> _THE PROBLEM_
Skip the pictures, please, and write out exactly the lines from the opening of the data through the line containing "Developmental processes can".

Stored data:
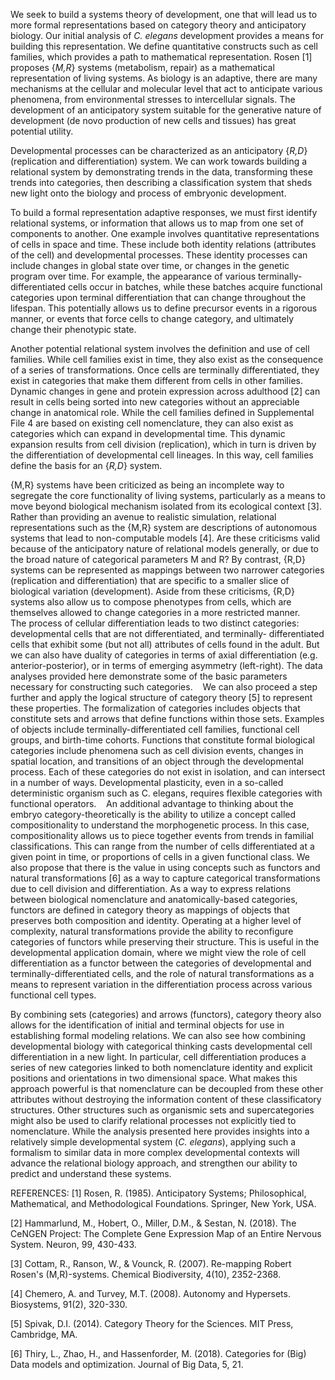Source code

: We seek to build a systems theory of development, one that will lead us to more formal representations based on category theory and anticipatory biology. Our initial analysis of _C. elegans_ development provides a means for building this representation. We define quantitative constructs such as cell families, which provides a path to mathematical representation. Rosen [1] proposes {_M,R_} systems (metabolism, repair) as a mathematical representation of living systems. As biology is an adaptive, there are many mechanisms at the cellular and molecular level that act to anticipate various phenomena, from environmental stresses to intercellular signals. The development of an anticipatory system suitable for the generative nature of development (de novo production of new cells and tissues) has great potential utility.  

Developmental processes can be characterized as an anticipatory {_R,D_} (replication and differentiation) system. We can work towards building a relational system by demonstrating trends in the data, transforming these trends into categories, then describing a classification system that sheds new light onto the biology and process of embryonic development.  

To build a formal representation adaptive responses, we must first identify relational systems, or information that allows us to map from one set of components to another. One example involves quantitative representations  of  cells in space and time. These include both identity relations (attributes of the cell) and developmental processes. These identity processes can include changes in global state over time, or changes in the genetic program over time. For example, the appearance of various terminally-differentiated cells occur in batches, while these batches acquire functional categories upon terminal differentiation that can change throughout the lifespan. This potentially allows us to define precursor events in a rigorous manner, or events that force cells to change category, and ultimately change their phenotypic state. 
 
Another potential relational system involves the definition and use of cell families. While cell families exist in time, they also exist as the consequence of a series of transformations. Once cells are terminally differentiated, they exist in categories that make them different from cells in other families. Dynamic changes in gene and protein expression across adulthood [2] can result in cells being sorted into new categories without an appreciable change in anatomical role. While the cell families defined in Supplemental File 4 are based on existing cell nomenclature, they can also exist as categories which can expand in developmental time. This dynamic expansion results from cell division (replication), which in turn is driven by the differentiation of developmental cell lineages. In this way, cell families define the basis for an {_R,D_} system. 


{M,R} systems have been criticized as being an incomplete way to segregate the core functionality of living systems, particularly as a means to move beyond biological mechanism isolated from its ecological context [3]. Rather than providing an avenue to realistic simulation, relational representations such as the {M,R} system are descriptions of autonomous systems that lead to non-computable models [4]. Are these criticisms valid because of the anticipatory nature of relational models generally, or due to the broad nature of categorical parameters M and R? By contrast, {R,D} systems can be represented as mappings between two narrower categories (replication and differentiation) that are specific to a smaller slice of biological variation (development). Aside from these criticisms, {R,D} systems also allow us to compose phenotypes from cells, which are themselves allowed to change categories in a more restricted manner.  
 
The process of cellular differentiation leads to two distinct categories: developmental cells that are not differentiated, and terminally- differentiated cells that exhibit some (but not all) attributes of cells found in the adult. But we can also have duality of categories in terms of axial differentiation (e.g. anterior-posterior), or in terms of emerging asymmetry (left-right). The data analyses provided here demonstrate some of the basic parameters necessary for constructing such categories.  
 
We can also proceed a step further and apply the logical structure of category theory [5] to represent these properties. The formalization of categories includes objects that constitute sets and arrows that define functions within those sets. Examples of objects include terminally-differentiated cell families, functional cell groups, and birth-time cohorts. Functions that constitute formal biological categories include phenomena such as cell division events, changes in spatial location, and transitions of an object through the developmental process. Each of these categories do not exist in isolation, and can intersect in a number of ways. Developmental plasticity, even in a so-called deterministic organism such as C. elegans, requires flexible categories with functional operators.  
 
An additional advantage to thinking about the embryo category-theoretically is the ability to utilize a concept called compositionality to understand the morphogenetic process. In this case, compositionality allows us to piece together events from trends in familial classifications. This can range from the number of cells differentiated at a given point in time, or proportions of cells in a given functional class. We also propose that there is the value in using concepts such as functors and natural transformations [6] as a way to capture categorical transformations due to cell division and differentiation. As a way to express relations between biological nomenclature and anatomically-based categories, functors are defined in category theory as mappings of objects that preserves both composition and identity. Operating at a higher level of complexity, natural transformations provide the ability to reconfigure categories of functors while preserving their structure. This is useful in the developmental application domain, where we might view the role of cell differentiation as a functor between the categories of developmental and terminally-differentiated cells, and the role of natural transformations as a means to represent variation in the differentiation process across various functional cell types.  

By combining sets (categories) and arrows (functors), category theory also allows for the identification of initial and terminal objects for use in establishing formal modeling relations. We can also see how combining developmental biology with categorical thinking casts developmental cell differentiation in a new light. In particular, cell differentiation produces a series of new categories linked to both nomenclature identity and explicit positions and orientations in two dimensional space. What makes this approach powerful is that nomenclature can be decoupled from these other attributes without destroying the information content of these classificatory structures. Other structures such as organismic sets and supercategories might also be used to clarify relational processes not explicitly tied to nomenclature. While the analysis presented here provides insights into a relatively simple developmental system (_C. elegans_), applying such a formalism to similar data in more complex developmental contexts will advance the relational biology approach, and strengthen our ability to predict and understand these systems.  

REFERENCES:
[1] Rosen, R. (1985). Anticipatory Systems; Philosophical, Mathematical, and Methodological Foundations. Springer, New York, USA.

[2] Hammarlund, M., Hobert, O., Miller, D.M., & Sestan, N. (2018). The CeNGEN Project: The Complete Gene Expression Map of an Entire Nervous System. Neuron, 99, 430-433.
 
[3] Cottam, R., Ranson, W., & Vounck, R. (2007). Re-mapping Robert Rosen's (M,R)-systems. Chemical Biodiversity, 4(10), 2352-2368. 
 
[4] Chemero, A. and Turvey, M.T. (2008). Autonomy and Hypersets. Biosystems, 91(2), 320-330. 
 
[5] Spivak, D.I. (2014). Category Theory for the Sciences. MIT Press, Cambridge, MA.
 
[6] Thiry, L., Zhao, H., and Hassenforder, M. (2018). Categories for (Big) Data models and optimization. Journal of Big Data, 5, 21.
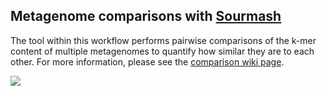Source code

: ## Metagenome comparisons with [Sourmash](http://sourmash.readthedocs.io/en/latest/)

The tool within this workflow performs pairwise comparisons of the k-mer content of multiple metagenomes to quantify how similar they are to each other. For more information, please see the [comparison wiki page](https://github.com/signaturescience/metagenomics/wiki/07.-Comparison).

![](https://github.com/signaturescience/metagenomics/blob/master/documentation/figures/Comparison_Flowchart.png)

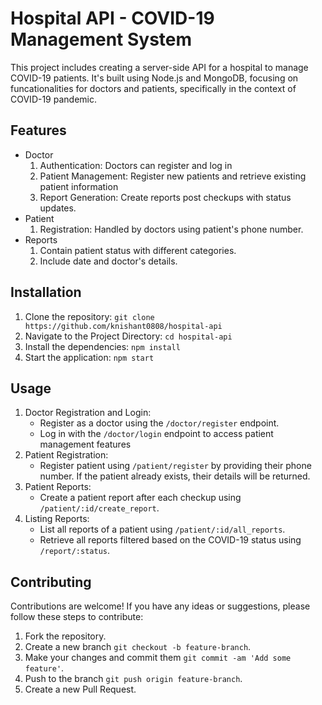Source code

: # Hospital API - COVID-19 Management System

This project includes creating a server-side API for a hospital to manage COVID-19 patients. It's built using Node.js and MongoDB, focusing on funcationalities for doctors and patients, specifically in the context of COVID-19 pandemic.

## Features

- Doctor
    1. Authentication: Doctors can register and log in
    2. Patient Management: Register new patients and retrieve existing patient information
    3. Report Generation: Create reports post checkups with status updates.
- Patient
    1. Registration: Handled by doctors using patient's phone number.
- Reports
    1. Contain patient status with different categories.
    2. Include date and doctor's details.

## Installation

1. Clone the repository: `git clone https://github.com/knishant0808/hospital-api`
2. Navigate to the Project Directory: `cd hospital-api`
3. Install the dependencies: `npm install`
4. Start the application: `npm start`

## Usage

1. Doctor Registration and Login:
    - Register as a doctor using the `/doctor/register` endpoint.
    - Log in with the `/doctor/login` endpoint to access patient management features
2. Patient Registration:
    - Register patient using `/patient/register` by providing their phone number. If the patient already exists, their details will be returned.
3. Patient Reports:
    - Create a patient report after each checkup using `/patient/:id/create_report`.
4. Listing Reports:
    - List all reports of a patient using `/patient/:id/all_reports`.
    - Retrieve all reports filtered based on the COVID-19 status using `/report/:status`.

## Contributing

Contributions are welcome! If you have any ideas or suggestions, please follow these steps to contribute:
1. Fork the repository.
2. Create a new branch `git checkout -b feature-branch`.
3. Make your changes and commit them `git commit -am 'Add some feature'`.
4. Push to the branch `git push origin feature-branch`.
4. Create a new Pull Request.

> _WRITTEN SOLUTION_
Source code

: We seek to build a systems theory of development, one that will lead us to more formal representations based on category theory and anticipatory biology. Our initial analysis of _C. elegans_ development provides a means for building this representation. We define quantitative constructs such as cell families, which provides a path to mathematical representation. Rosen [1] proposes {_M,R_} systems (metabolism, repair) as a mathematical representation of living systems. As biology is an adaptive, there are many mechanisms at the cellular and molecular level that act to anticipate various phenomena, from environmental stresses to intercellular signals. The development of an anticipatory system suitable for the generative nature of development (de novo production of new cells and tissues) has great potential utility.  

Developmental processes can be characterized as an anticipatory {_R,D_} (replication and differentiation) system. We can work towards building a relational system by demonstrating trends in the data, transforming these trends into categories, then describing a classification system that sheds new light onto the biology and process of embryonic development.  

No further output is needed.